■ EXERCISE DESCRIPTION
Among the lines of this material, find those holding the word "sunsetting" and report how many there are, with nothing added.

··· RECORDS PROVIDED ···

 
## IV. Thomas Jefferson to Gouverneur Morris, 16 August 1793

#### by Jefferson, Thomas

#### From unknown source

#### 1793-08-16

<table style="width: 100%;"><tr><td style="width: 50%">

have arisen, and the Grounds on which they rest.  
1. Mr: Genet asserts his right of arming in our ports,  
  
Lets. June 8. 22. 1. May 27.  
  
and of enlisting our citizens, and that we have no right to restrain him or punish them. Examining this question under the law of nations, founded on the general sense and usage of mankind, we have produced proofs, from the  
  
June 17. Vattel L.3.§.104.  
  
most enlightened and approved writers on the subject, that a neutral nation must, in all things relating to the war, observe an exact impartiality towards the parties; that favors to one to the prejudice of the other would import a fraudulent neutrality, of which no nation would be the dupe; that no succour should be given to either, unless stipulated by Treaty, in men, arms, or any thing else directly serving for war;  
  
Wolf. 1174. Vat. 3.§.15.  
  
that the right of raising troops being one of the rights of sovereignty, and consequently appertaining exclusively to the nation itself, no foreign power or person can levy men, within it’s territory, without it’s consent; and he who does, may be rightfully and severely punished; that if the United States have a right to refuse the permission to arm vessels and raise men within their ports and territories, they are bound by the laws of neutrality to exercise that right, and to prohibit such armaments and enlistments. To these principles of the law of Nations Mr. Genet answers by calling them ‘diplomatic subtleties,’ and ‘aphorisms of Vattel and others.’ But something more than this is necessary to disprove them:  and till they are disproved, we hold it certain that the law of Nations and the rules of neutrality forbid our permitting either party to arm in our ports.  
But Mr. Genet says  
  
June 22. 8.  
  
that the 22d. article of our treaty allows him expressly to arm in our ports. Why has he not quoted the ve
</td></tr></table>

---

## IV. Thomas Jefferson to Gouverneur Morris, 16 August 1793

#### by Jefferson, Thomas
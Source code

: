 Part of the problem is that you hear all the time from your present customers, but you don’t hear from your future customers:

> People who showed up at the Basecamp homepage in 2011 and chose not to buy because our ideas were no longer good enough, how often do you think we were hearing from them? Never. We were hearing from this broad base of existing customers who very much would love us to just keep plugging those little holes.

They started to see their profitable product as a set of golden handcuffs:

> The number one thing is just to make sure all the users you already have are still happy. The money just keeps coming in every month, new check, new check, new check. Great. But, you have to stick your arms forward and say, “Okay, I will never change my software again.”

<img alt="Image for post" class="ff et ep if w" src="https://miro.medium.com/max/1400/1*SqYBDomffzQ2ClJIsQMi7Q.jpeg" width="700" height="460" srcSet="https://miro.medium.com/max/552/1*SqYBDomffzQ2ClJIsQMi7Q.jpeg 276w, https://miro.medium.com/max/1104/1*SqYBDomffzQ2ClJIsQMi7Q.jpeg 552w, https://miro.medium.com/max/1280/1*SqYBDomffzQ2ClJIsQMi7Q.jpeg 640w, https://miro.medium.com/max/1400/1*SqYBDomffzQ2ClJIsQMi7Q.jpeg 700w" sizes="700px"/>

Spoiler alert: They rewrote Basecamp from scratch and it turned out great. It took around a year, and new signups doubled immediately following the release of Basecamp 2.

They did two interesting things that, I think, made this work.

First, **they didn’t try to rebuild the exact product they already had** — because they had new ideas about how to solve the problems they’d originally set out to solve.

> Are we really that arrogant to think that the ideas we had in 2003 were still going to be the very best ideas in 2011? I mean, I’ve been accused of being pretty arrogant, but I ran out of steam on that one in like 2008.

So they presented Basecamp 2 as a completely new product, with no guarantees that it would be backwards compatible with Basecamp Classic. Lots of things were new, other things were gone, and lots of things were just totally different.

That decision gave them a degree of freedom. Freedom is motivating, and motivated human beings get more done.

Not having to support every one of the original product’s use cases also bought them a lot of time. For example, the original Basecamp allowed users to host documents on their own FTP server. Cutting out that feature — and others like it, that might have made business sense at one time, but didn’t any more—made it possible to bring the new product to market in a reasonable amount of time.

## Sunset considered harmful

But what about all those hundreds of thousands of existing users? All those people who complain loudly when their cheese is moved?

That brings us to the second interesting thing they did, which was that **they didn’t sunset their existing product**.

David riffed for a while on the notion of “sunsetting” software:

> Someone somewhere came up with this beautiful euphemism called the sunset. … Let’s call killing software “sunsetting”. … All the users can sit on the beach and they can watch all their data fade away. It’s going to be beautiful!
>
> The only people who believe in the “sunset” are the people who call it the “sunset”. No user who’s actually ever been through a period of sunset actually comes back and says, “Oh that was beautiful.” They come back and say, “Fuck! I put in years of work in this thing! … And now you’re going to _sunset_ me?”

···

■ SOLVED PROBLEM
2